Try it: Below, some lines carry pictures; leave those pictures out and retype exactly the lines from the one with "Learning the language" through the one with "Gets the location of a".

Supplied data:
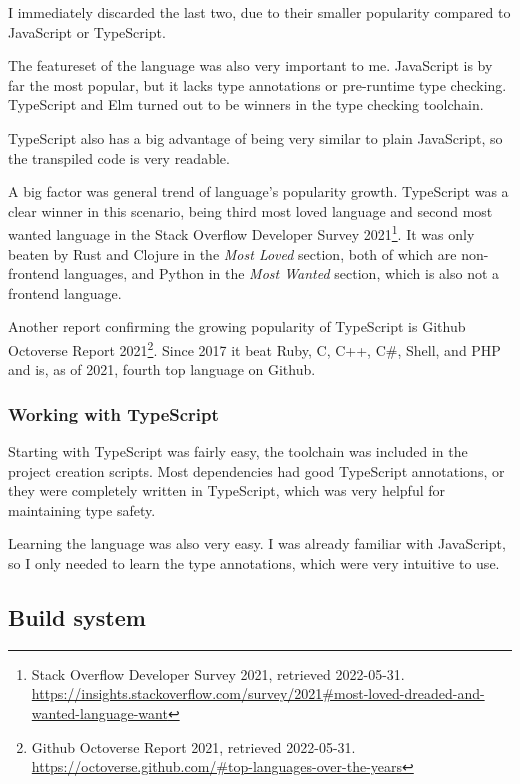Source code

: I immediately discarded the last two, due to their smaller popularity
compared to JavaScript or TypeScript.

The featureset of the language was also very important to me. JavaScript
is by far the most popular, but it lacks type annotations or pre-runtime
type checking. TypeScript and Elm turned out to be winners in the type
checking toolchain.

TypeScript also has a big advantage of being very similar to plain
JavaScript, so the transpiled code is very readable.

A big factor was general trend of language's popularity growth.
TypeScript was a clear winner in this scenario, being third most loved
language and second most wanted language in the Stack Overflow Developer
Survey 2021\footnote{Stack Overflow Developer Survey 2021, retrieved
2022-05-31.
\url{https://insights.stackoverflow.com/survey/2021\#most-loved-dreaded-and-wanted-language-want}}.
It was only beaten by Rust and Clojure in the \emph{Most Loved} section,
both of which are non-frontend languages, and Python in the \emph{Most
Wanted} section, which is also not a frontend language.

Another report confirming the growing popularity of TypeScript is Github
Octoverse Report 2021\footnote{Github Octoverse Report 2021, retrieved
2022-05-31.
\url{https://octoverse.github.com/\#top-languages-over-the-years}}.
Since 2017 it beat Ruby, C, C++, C\#, Shell, and PHP and is, as of 2021,
fourth top language on Github.

\subsubsection{Working with TypeScript}\label{working-with-typescript}

Starting with TypeScript was fairly easy, the toolchain was included in
the project creation scripts. Most dependencies had good TypeScript
annotations, or they were completely written in TypeScript, which was
very helpful for maintaining type safety.

Learning the language was also very easy. I was already familiar with
JavaScript, so I only needed to learn the type annotations, which were
very intuitive to use.

\subsection{Build system}\label{build-system}

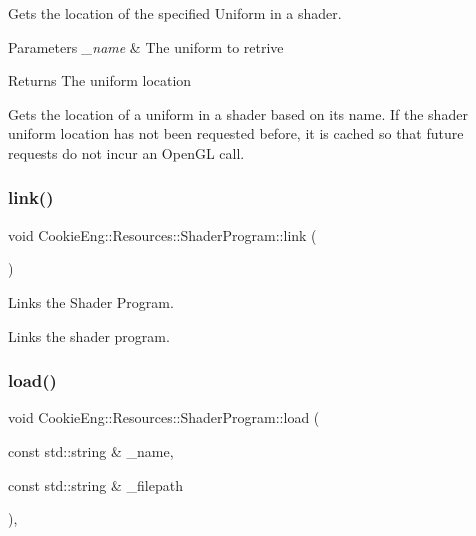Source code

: Gets the location of the specified Uniform in a shader. 


\begin{DoxyParams}{Parameters}
{\em \+\_\+name} & The uniform to retrive \\
\hline
\end{DoxyParams}
\begin{DoxyReturn}{Returns}
The uniform location
\end{DoxyReturn}
Gets the location of a uniform in a shader based on its name. If the shader uniform location has not been requested before, it is cached so that future requests do not incur an Open\+GL call. \mbox{\label{class_cookie_eng_1_1_resources_1_1_shader_program_ac1c103a1f174c4053a94b65e4f32ccfc}} 
\subsubsection{\texorpdfstring{link()}{link()}}
{\footnotesize\ttfamily void Cookie\+Eng\+::\+Resources\+::\+Shader\+Program\+::link (\begin{DoxyParamCaption}{ }\end{DoxyParamCaption})}



Links the Shader Program. 

Links the shader program. \mbox{\label{class_cookie_eng_1_1_resources_1_1_shader_program_aef29916bad667d1f820053fd891d9e58}} 
\subsubsection{\texorpdfstring{load()}{load()}}
{\footnotesize\ttfamily void Cookie\+Eng\+::\+Resources\+::\+Shader\+Program\+::load (\begin{DoxyParamCaption}\item[{const std\+::string \&}]{\+\_\+name,  }\item[{const std\+::string \&}]{\+\_\+filepath }\end{DoxyParamCaption})\hspace{0.3cm}{\ttfamily [override]}, {\ttfamily [virtual]}}



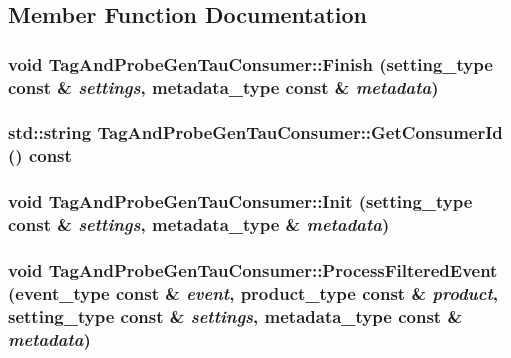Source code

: \subsection{Member Function Documentation}
\hypertarget{classTagAndProbeGenTauConsumer_a5d28789e202ecd55cd3dc6b629df0b56}{
\subsubsection[{Finish}]{\setlength{\rightskip}{0pt plus 5cm}void TagAndProbeGenTauConsumer::Finish (setting\_\-type const \& {\em settings}, \/  metadata\_\-type const \& {\em metadata})}}
\label{classTagAndProbeGenTauConsumer_a5d28789e202ecd55cd3dc6b629df0b56}
\hypertarget{classTagAndProbeGenTauConsumer_ab998d37ebef06d04de51b3983c9fdade}{
\subsubsection[{GetConsumerId}]{\setlength{\rightskip}{0pt plus 5cm}std::string TagAndProbeGenTauConsumer::GetConsumerId () const}}
\label{classTagAndProbeGenTauConsumer_ab998d37ebef06d04de51b3983c9fdade}
\hypertarget{classTagAndProbeGenTauConsumer_a59e9e2c69ab950447e1341d3ad742625}{
\subsubsection[{Init}]{\setlength{\rightskip}{0pt plus 5cm}void TagAndProbeGenTauConsumer::Init (setting\_\-type const \& {\em settings}, \/  metadata\_\-type \& {\em metadata})}}
\label{classTagAndProbeGenTauConsumer_a59e9e2c69ab950447e1341d3ad742625}
\hypertarget{classTagAndProbeGenTauConsumer_a9d59f5ddc93e5c198178278460facc7f}{
\subsubsection[{ProcessFilteredEvent}]{\setlength{\rightskip}{0pt plus 5cm}void TagAndProbeGenTauConsumer::ProcessFilteredEvent (event\_\-type const \& {\em event}, \/  product\_\-type const \& {\em product}, \/  setting\_\-type const \& {\em settings}, \/  metadata\_\-type const \& {\em metadata})}}
\label{classTagAndProbeGenTauConsumer_a9d59f5ddc93e5c198178278460facc7f}


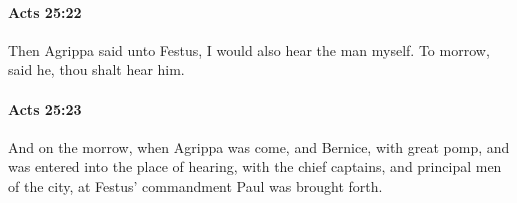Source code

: 		\paragraph{Acts 25:22} %
			\label{ACTS-25-22}

			Then Agrippa said unto Festus, I would also hear the man myself.  To morrow, said he, thou shalt hear him.

			\begin{framed}
			\scriptsize
				\begin{compactdesc}
					\item[SBLG] 
				\end{compactdesc}
			\end{framed}

		\paragraph{Acts 25:23} %
			\label{ACTS-25-23}

			And on the morrow, when Agrippa was come, and Bernice, with great pomp, and was entered into the place of hearing, with the chief captains, and principal men of the city, at Festus' commandment Paul was brought forth.

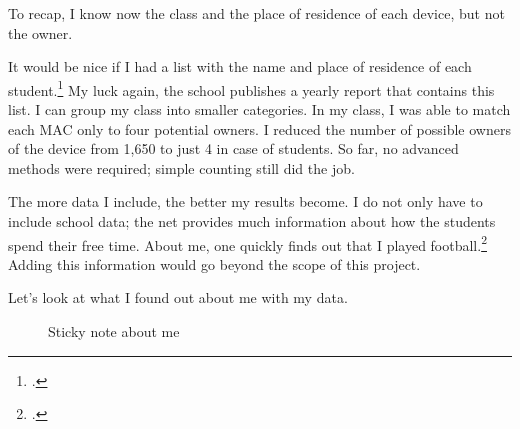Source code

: \documentclass[paper=a4, fontsize=11pt]{article}
\begin{document}
To recap, I know now the class and the place of residence of each device, but not the owner.

It would be nice if I had a list with the name and place of residence of each student.\footcite{jahresbericht2019} My luck again, the school publishes a yearly report that contains this list. I can group my class into smaller categories. In my class, I was able to match each MAC only to four potential owners. I reduced the number of possible owners of the device from 1,650 to just 4 in case of students. So far, no advanced methods were required; simple counting still did the job.

The more data I include, the better my results become. I do not only have to include school data; the net provides much information about how the students spend their free time. About me, one quickly finds out that I played football.\footcite{midlandbouncers} Adding this information would go beyond the scope of this project.

Let's look at what I found out about me with my data.
\begin{figure}
\begin{center}
\end{center}
\caption{Sticky note about me \label{fig:facts}}
\end{figure}
\end{document}
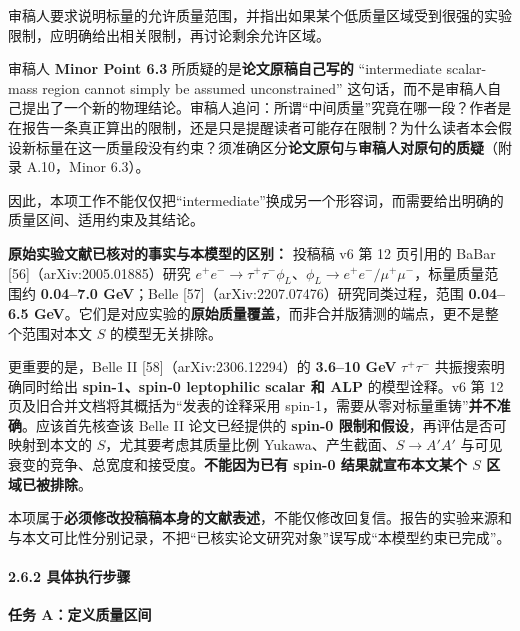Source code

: \documentclass[
  chinese,
  UTF8]{ctexart}
\begin{document}
审稿人要求说明标量的允许质量范围，并指出如果某个低质量区域受到很强的实验限制，应明确给出相关限制，再讨论剩余允许区域。

审稿人 \textbf{Minor Point 6.3} 所质疑的是\textbf{论文原稿自己写的}
``intermediate scalar-mass region cannot simply be assumed
unconstrained''
这句话，而不是审稿人自己提出了一个新的物理结论。审稿人追问：所谓``中间质量''究竟在哪一段？作者是在报告一条真正算出的限制，还是只是提醒读者可能存在限制？为什么读者本会假设新标量在这一质量段没有约束？须准确区分\textbf{论文原句}与\textbf{审稿人对原句的质疑}（附录
A.10，Minor 6.3）。

因此，本项工作不能仅仅把``intermediate''换成另一个形容词，而需要给出明确的质量区间、适用约束及其结论。

\textbf{原始实验文献已核对的事实与本模型的区别：} 投稿稿 v6 第 12
页引用的 BaBar {[}56{]}（arXiv:2005.01885）研究
\(e^+e^-\to\tau^+\tau^-\phi_L\)、\(\phi_L\to e^+e^-/\mu^+\mu^-\)，标量质量范围约
\textbf{0.04--7.0 GeV}；Belle
{[}57{]}（arXiv:2207.07476）研究同类过程，范围 \textbf{0.04--6.5
GeV}。它们是对应实验的\textbf{原始质量覆盖}，而非合并版猜测的端点，更不是整个范围对本文
\(S\) 的模型无关排除。

更重要的是，Belle II {[}58{]}（arXiv:2306.12294）的 \textbf{3.6--10 GeV}
\(\tau^+\tau^-\) 共振搜索明确同时给出 \textbf{spin-1、spin-0 leptophilic
scalar 和 ALP} 的模型诠释。v6 第 12
页及旧合并文档将其概括为``发表的诠释采用
spin-1，需要从零对标量重铸''\textbf{并不准确}。应该首先核查该 Belle II
论文已经提供的 \textbf{spin-0 限制和假设}，再评估是否可映射到本文的
\(S\)，尤其要考虑其质量比例 Yukawa、产生截面、\(S\to A'A'\)
与可见衰变的竞争、总宽度和接受度。\textbf{不能因为已有 spin-0
结果就宣布本文某个 \(S\) 区域已被排除}。

本项属于\textbf{必须修改投稿稿本身的文献表述}，不能仅修改回复信。报告的实验来源和与本文可比性分别记录，不把``已核实论文研究对象''误写成``本模型约束已完成''。

\paragraph{2.6.2
具体执行步骤}\label{ux5177ux4f53ux6267ux884cux6b65ux9aa4}

\textbf{任务 A：定义质量区间}
\end{document}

Written answer:
Learning the language was also very easy. I was already familiar with
JavaScript, so I only needed to learn the type annotations, which were
very intuitive to use.

\subsection{Build system}\label{build-system}

Source code

: Gets the location of the specified Uniform in a shader. 


\begin{DoxyParams}{Parameters}
{\em \+\_\+name} & The uniform to retrive \\
\hline
\end{DoxyParams}
\begin{DoxyReturn}{Returns}
The uniform location
\end{DoxyReturn}
Gets the location of a uniform in a shader based on its name. If the shader uniform location has not been requested before, it is cached so that future requests do not incur an Open\+GL call. \mbox{\label{class_cookie_eng_1_1_resources_1_1_shader_program_ac1c103a1f174c4053a94b65e4f32ccfc}} 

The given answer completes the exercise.